Considerando i due fattori da sempre presenti nella politica degli Stati Uniti, il già citato “gendarme del mondo” e quello contrapposto dell’isolazionismo, la strategia di Obama sembrerebbe diretta a unire questi due elementi, finito il mito del dominio unipolare statunitense dopo la dissoluzione dell’Urss. Una strategia che porta alla divisione del mondo in due aree di influenza, americana e cinese, una sorta di nuova Yalta. I due accordi commerciali propugnati da Obama, con forti resistenze anche negli Usa, riguardanti Europa e Pacifico, sembrerebbero disegnare i confini di queste aree, per cui la Russia dovrebbe ritirarsi dall’Europa e vedersela in Asia con Pechino.

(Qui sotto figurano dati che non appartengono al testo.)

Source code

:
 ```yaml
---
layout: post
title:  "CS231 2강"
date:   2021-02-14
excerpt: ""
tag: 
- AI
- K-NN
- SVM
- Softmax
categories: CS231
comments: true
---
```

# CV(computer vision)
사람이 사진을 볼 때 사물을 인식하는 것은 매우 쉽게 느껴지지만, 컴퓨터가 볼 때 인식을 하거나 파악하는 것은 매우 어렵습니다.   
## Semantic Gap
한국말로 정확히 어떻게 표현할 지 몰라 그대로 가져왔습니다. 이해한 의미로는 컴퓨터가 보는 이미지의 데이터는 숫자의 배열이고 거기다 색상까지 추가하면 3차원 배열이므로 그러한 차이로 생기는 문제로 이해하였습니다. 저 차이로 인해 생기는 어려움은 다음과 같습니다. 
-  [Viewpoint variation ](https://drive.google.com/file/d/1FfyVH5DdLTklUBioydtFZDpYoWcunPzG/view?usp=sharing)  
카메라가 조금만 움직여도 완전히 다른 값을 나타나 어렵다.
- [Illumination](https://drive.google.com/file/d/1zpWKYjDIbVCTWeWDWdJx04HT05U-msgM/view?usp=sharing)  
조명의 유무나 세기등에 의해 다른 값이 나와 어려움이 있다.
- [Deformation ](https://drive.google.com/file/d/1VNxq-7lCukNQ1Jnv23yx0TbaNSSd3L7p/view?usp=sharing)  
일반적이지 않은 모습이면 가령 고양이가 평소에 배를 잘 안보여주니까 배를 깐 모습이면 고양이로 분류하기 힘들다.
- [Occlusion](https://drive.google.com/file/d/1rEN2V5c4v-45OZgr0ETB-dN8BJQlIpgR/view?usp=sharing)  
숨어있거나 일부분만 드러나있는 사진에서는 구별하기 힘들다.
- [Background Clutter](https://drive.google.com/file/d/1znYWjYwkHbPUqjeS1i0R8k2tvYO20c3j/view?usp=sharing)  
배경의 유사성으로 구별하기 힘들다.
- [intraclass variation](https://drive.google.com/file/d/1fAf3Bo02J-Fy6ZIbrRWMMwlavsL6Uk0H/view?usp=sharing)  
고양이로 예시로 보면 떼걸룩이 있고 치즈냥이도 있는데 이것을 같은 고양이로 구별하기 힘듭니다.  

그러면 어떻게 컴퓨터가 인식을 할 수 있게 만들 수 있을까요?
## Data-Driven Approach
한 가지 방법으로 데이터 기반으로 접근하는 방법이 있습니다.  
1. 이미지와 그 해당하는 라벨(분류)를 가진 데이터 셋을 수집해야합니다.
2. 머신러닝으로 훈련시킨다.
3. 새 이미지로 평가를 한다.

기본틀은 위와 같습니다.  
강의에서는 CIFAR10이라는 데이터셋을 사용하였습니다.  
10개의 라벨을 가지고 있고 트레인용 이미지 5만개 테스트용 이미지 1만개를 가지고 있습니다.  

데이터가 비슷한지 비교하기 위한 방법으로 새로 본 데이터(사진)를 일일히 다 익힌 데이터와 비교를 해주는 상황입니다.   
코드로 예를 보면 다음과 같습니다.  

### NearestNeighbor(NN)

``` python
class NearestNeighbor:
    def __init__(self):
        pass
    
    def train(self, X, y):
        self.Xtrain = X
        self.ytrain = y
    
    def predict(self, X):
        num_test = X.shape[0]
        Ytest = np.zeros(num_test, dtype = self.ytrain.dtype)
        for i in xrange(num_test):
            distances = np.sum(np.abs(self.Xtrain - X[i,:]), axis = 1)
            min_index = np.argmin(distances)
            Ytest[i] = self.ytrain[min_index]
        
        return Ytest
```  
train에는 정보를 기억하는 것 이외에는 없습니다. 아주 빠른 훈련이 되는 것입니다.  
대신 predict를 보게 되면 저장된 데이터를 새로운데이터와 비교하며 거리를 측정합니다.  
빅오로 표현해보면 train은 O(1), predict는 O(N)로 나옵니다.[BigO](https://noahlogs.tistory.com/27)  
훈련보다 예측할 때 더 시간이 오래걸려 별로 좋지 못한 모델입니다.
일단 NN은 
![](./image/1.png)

Yalta fu però una soluzione di compromesso per evitare che continuasse, ancor più disastrosa, la guerra che stava per finire. La situazione attuale è diversa ed è il sostanziale rifiuto di un mondo multipolare che porta a parlare di un elemento isolazionista, applicato non più ai soli Stati Uniti, ma a una loro zona di influenza, con conseguente disinteresse per il resto del mondo. Non sarebbero spiegabili altrimenti molte delle decisioni sul Medio Oriente, dove sono praticamente crollate tutte le vecchie alleanze statunitensi, o il completo disinteresse nei confronti dell’Africa, abbandonata alla colonizzazione cinese.

Risulta tuttavia inutilmente costoso un livello così elevato di ostilità verso la Russia, a meno che serva a porre l’Europa di fronte a una secca alternativa: o con Washington o con Mosca, in pieno stile Guerra Fredda. Forse con la convinzione che gli interessi tra Russia e Cina non siano alla fine così coincidenti e possano portare a forti dissidi, come avvenne già ai tempi dell’Unione Sovietica.

Obama ha ancora poco più di un anno come presidente e ciò giustifica la sua fretta di varare i trattati commerciali e di isolare la Russia. La Cina ha già reagito con grande rapidità con la sua banca internazionale di sviluppo, cui hanno aderito molti Stati europei, in contrasto con Obama, a dimostrazione di come la partita sia ancora del tutto aperta.

In questo scenario, una grande importanza ha l’incontro odierno di Putin con Papa Francesco, non solo per il ricordo della lettera del Papa a Putin per scongiurare l’intervento americano in Siria, ma perché Putin si è presentato in patria come campione dei valori cristiani, accusando l’Occidente di averli negati, ed è sostenuto da gran parte della Chiesa ortodossa. E’ probabile che cercherà di sfruttare a suo vantaggio questo elemento, ma la cosa veramente importante sarà vedere come il Papa saprà trasformare questa visita in un’iniziativa concreta di pacificazione dell’Ucraina e del Medio Oriente, superando tutte le possibili strumentalizzazioni da Est e da Ovest.